(EXTRACTED RECORDS)

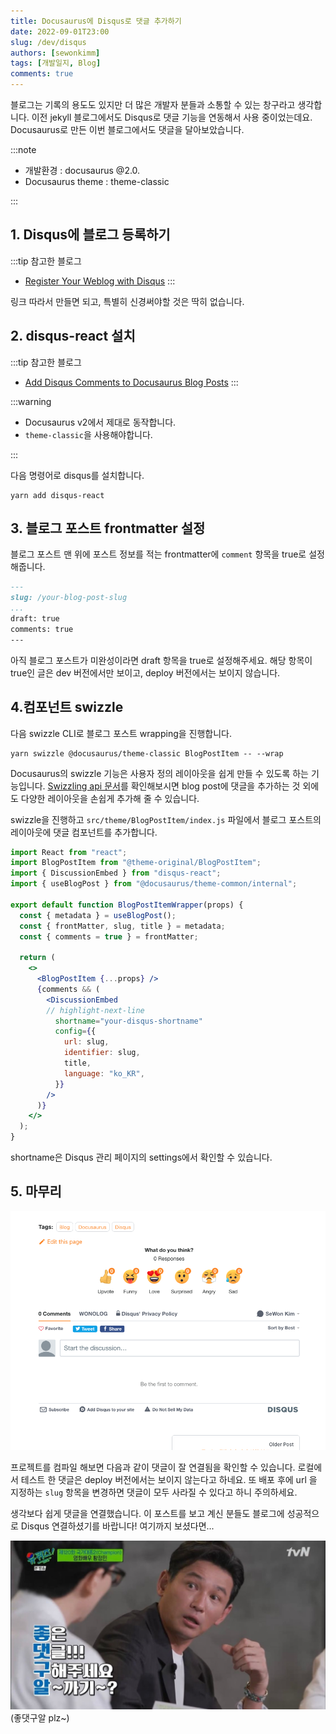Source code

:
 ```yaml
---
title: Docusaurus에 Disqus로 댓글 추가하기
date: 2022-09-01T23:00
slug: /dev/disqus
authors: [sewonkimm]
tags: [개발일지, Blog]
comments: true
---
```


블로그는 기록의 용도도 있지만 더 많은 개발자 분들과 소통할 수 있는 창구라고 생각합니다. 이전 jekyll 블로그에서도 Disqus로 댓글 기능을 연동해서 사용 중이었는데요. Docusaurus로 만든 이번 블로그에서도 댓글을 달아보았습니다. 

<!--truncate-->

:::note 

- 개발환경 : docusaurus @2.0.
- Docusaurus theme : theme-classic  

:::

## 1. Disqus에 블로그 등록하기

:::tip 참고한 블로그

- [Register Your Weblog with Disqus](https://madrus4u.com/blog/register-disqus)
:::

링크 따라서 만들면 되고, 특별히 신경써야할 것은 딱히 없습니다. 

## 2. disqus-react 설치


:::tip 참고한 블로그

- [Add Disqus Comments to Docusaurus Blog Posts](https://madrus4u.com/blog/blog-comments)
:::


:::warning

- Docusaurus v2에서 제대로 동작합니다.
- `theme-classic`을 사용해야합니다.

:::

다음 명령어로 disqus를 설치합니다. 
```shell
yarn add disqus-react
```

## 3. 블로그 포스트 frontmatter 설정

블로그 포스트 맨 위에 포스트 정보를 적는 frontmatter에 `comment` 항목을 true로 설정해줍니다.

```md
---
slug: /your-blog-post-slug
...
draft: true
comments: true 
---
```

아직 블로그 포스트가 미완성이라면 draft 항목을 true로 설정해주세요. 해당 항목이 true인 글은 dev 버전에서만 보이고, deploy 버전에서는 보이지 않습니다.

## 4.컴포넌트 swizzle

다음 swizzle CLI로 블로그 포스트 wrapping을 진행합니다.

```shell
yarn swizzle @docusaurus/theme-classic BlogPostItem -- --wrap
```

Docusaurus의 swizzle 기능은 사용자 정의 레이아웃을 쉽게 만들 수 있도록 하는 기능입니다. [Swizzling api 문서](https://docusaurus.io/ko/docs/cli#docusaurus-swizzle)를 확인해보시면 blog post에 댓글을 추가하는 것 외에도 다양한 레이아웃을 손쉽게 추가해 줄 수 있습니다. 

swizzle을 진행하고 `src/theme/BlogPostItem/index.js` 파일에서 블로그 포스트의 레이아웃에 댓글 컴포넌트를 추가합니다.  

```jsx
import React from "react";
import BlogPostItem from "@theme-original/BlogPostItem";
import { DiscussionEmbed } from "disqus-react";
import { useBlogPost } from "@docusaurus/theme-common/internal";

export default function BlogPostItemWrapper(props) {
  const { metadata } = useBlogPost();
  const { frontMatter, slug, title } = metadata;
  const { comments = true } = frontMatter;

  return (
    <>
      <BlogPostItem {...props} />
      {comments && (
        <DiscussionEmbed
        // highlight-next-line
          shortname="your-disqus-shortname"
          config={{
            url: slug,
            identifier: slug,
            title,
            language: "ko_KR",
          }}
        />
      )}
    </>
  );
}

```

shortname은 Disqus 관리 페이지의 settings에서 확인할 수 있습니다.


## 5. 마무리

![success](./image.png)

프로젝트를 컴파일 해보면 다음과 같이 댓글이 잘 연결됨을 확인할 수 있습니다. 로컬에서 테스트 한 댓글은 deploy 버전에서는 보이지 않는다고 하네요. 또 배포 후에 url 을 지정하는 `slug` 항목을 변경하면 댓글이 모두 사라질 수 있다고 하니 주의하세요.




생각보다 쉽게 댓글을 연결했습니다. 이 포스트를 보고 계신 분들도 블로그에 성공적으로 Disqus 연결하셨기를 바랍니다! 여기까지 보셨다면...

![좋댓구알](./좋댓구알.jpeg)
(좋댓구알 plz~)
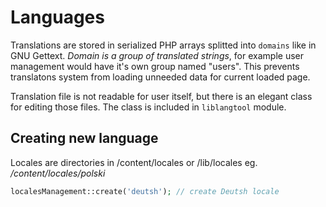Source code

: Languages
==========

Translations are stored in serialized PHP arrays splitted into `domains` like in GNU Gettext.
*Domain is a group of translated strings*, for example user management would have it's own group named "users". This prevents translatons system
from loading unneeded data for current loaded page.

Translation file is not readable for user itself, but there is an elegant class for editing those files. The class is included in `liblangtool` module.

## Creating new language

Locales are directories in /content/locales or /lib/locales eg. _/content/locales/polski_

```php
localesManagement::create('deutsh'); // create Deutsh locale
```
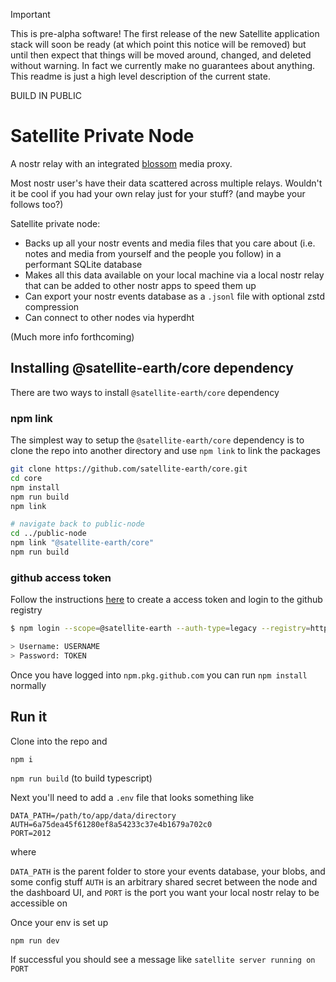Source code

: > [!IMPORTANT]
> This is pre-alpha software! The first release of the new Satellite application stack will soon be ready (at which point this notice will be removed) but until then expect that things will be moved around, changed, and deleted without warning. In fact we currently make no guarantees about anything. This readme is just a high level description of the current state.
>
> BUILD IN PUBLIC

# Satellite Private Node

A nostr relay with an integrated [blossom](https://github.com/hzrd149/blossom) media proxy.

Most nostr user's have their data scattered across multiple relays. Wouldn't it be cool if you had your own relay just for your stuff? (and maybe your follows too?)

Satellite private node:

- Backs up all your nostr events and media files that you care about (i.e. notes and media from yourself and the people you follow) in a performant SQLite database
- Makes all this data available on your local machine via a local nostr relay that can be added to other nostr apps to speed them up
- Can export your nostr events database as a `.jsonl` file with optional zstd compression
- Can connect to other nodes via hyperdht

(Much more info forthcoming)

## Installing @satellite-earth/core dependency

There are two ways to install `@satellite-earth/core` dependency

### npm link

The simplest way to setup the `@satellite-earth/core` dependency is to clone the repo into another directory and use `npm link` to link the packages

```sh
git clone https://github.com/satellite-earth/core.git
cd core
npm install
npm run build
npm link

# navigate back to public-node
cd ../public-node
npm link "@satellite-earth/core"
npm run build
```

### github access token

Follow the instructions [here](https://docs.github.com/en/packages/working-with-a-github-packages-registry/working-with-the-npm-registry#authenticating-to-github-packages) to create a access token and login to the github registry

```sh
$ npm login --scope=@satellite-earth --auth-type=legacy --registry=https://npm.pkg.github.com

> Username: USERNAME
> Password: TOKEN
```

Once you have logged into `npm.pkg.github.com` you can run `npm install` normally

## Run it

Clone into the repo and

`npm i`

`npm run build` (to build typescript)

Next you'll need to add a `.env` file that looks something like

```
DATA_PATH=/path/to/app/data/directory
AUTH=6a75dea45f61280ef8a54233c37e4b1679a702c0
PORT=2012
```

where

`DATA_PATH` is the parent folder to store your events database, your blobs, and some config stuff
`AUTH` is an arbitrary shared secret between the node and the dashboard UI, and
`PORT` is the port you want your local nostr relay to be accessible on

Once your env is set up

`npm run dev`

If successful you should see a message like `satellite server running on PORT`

(End EXTRACTED RECORDS)

◆ **YOUR INSTRUCTIONS**: Look through the listing above and copy each line where the string "login" occurs.

◆ **PROBLEM SOLUTION**:
Follow the instructions [here](https://docs.github.com/en/packages/working-with-a-github-packages-registry/working-with-the-npm-registry#authenticating-to-github-packages) to create a access token and login to the github registry
$ npm login --scope=@satellite-earth --auth-type=legacy --registry=https://npm.pkg.github.com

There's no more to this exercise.